§ **TASK STATEMENT**
Repeat the data verbatim, images excluded.

§ **DATA EXTRACTS**
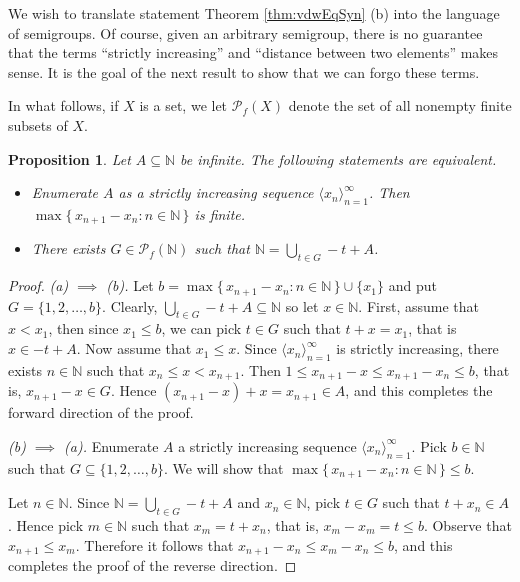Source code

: \documentclass[12pt]{article}
\theoremstyle{plain}
\newtheorem{prop}[thm]{Proposition}
\theoremstyle{definition}
\newcommand{\la}{\langle}
\newcommand{\ra}{\rangle}
\newcommand{\bbN}{\mathbb{N}}
\newcommand{\Pf}{\mathcal{P}_f}
\begin{document}
We wish to translate statement Theorem \ref{thm:vdwEqSyn} (b) into the language of semigroups.
Of course, given an arbitrary semigroup, there is no guarantee that the terms ``strictly increasing'' and ``distance between two elements'' makes sense.
It is the goal of the next result to show that we can forgo these terms.

In what follows, if $X$ is a set, we let $\Pf(X)$ denote the set of all nonempty finite subsets of $X$. 

\begin{prop}
  \label{prop:syn}
  Let $A \subseteq \bbN$ be infinite.
  The following statements are equivalent.
  \begin{itemize}
    \item[(a)] Enumerate $A$ as a strictly increasing sequence $\la x_n \ra_{n=1}^\infty$.
      Then $\max\{\, x_{n+1} - x_n : n \in \bbN \,\}$ is finite.

    \item[(b)] There exists $G \in \Pf(\bbN)$ such that $\bbN = \bigcup_{t \in G} -t + A$. 
  \end{itemize}
\end{prop}
\begin{proof}
  \textsl{(a) $\implies$ (b).}
  Let $b = \max\{\, x_{n+1} - x_n : n \in \bbN \,\} \cup \{x_1\}$ and put $G = \{1, 2, \ldots, b\}$. 
  Clearly, $\bigcup_{t \in G} -t + A \subseteq \bbN$ so let $x \in \bbN$. 
  First, assume that $x < x_1$, then since $x_1 \le b$, we can pick $t \in G$ such that $t + x = x_1$, that is $x \in -t + A$.
  Now assume that $x_1 \le x$.
  Since $\la x_n \ra_{n=1}^\infty$ is strictly increasing, there exists $n \in \bbN$ such that $x_n \le x < x_{n+1}$.  
  Then $1 \le x_{n+1} - x \le x_{n+1} - x_n \le b$, that is, $x_{n+1} - x \in G$.
  Hence $(x_{n+1} - x) + x = x_{n+1} \in A$, and this completes the forward direction of the proof.

  \textsl{(b) $\implies$ (a).}
  Enumerate $A$ a strictly increasing sequence $\la x_n \ra_{n=1}^\infty$. 
  Pick $b \in \bbN$ such that $G \subseteq \{1, 2, \ldots, b\}$.
  We will show that $\max\{\, x_{n+1} - x_n : n \in \bbN \,\} \le b$. 

  Let $n \in \bbN$.
  Since $\bbN = \bigcup_{t \in G} -t+A$ and $x_n \in \bbN$, pick $t \in G$ such that $t + x_n \in A$.
  Hence pick $m \in \bbN$ such that $x_m = t + x_n$, that is, $x_m - x_m = t \le b$. 
  Observe that $x_{n+1} \le x_m$.
  Therefore it follows that $x_{n+1} - x_n \le x_m - x_n \le b$, and this completes the proof of the reverse direction.
\end{proof}
\end{document}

§ **EXERCISE OUTPUT**
Source code

: \documentclass[12pt]{article}
\theoremstyle{plain}
\newtheorem{prop}[thm]{Proposition}
\theoremstyle{definition}
\newcommand{\la}{\langle}
\newcommand{\ra}{\rangle}
\newcommand{\bbN}{\mathbb{N}}
\newcommand{\Pf}{\mathcal{P}_f}
\begin{document}
We wish to translate statement Theorem \ref{thm:vdwEqSyn} (b) into the language of semigroups.
Of course, given an arbitrary semigroup, there is no guarantee that the terms ``strictly increasing'' and ``distance between two elements'' makes sense.
It is the goal of the next result to show that we can forgo these terms.

In what follows, if $X$ is a set, we let $\Pf(X)$ denote the set of all nonempty finite subsets of $X$. 

\begin{prop}
  \label{prop:syn}
  Let $A \subseteq \bbN$ be infinite.
  The following statements are equivalent.
  \begin{itemize}
    \item[(a)] Enumerate $A$ as a strictly increasing sequence $\la x_n \ra_{n=1}^\infty$.
      Then $\max\{\, x_{n+1} - x_n : n \in \bbN \,\}$ is finite.

    \item[(b)] There exists $G \in \Pf(\bbN)$ such that $\bbN = \bigcup_{t \in G} -t + A$. 
  \end{itemize}
\end{prop}
\begin{proof}
  \textsl{(a) $\implies$ (b).}
  Let $b = \max\{\, x_{n+1} - x_n : n \in \bbN \,\} \cup \{x_1\}$ and put $G = \{1, 2, \ldots, b\}$. 
  Clearly, $\bigcup_{t \in G} -t + A \subseteq \bbN$ so let $x \in \bbN$. 
  First, assume that $x < x_1$, then since $x_1 \le b$, we can pick $t \in G$ such that $t + x = x_1$, that is $x \in -t + A$.
  Now assume that $x_1 \le x$.
  Since $\la x_n \ra_{n=1}^\infty$ is strictly increasing, there exists $n \in \bbN$ such that $x_n \le x < x_{n+1}$.  
  Then $1 \le x_{n+1} - x \le x_{n+1} - x_n \le b$, that is, $x_{n+1} - x \in G$.
  Hence $(x_{n+1} - x) + x = x_{n+1} \in A$, and this completes the forward direction of the proof.

  \textsl{(b) $\implies$ (a).}
  Enumerate $A$ a strictly increasing sequence $\la x_n \ra_{n=1}^\infty$. 
  Pick $b \in \bbN$ such that $G \subseteq \{1, 2, \ldots, b\}$.
  We will show that $\max\{\, x_{n+1} - x_n : n \in \bbN \,\} \le b$. 

  Let $n \in \bbN$.
  Since $\bbN = \bigcup_{t \in G} -t+A$ and $x_n \in \bbN$, pick $t \in G$ such that $t + x_n \in A$.
  Hence pick $m \in \bbN$ such that $x_m = t + x_n$, that is, $x_m - x_m = t \le b$. 
  Observe that $x_{n+1} \le x_m$.
  Therefore it follows that $x_{n+1} - x_n \le x_m - x_n \le b$, and this completes the proof of the reverse direction.
\end{proof}
\end{document}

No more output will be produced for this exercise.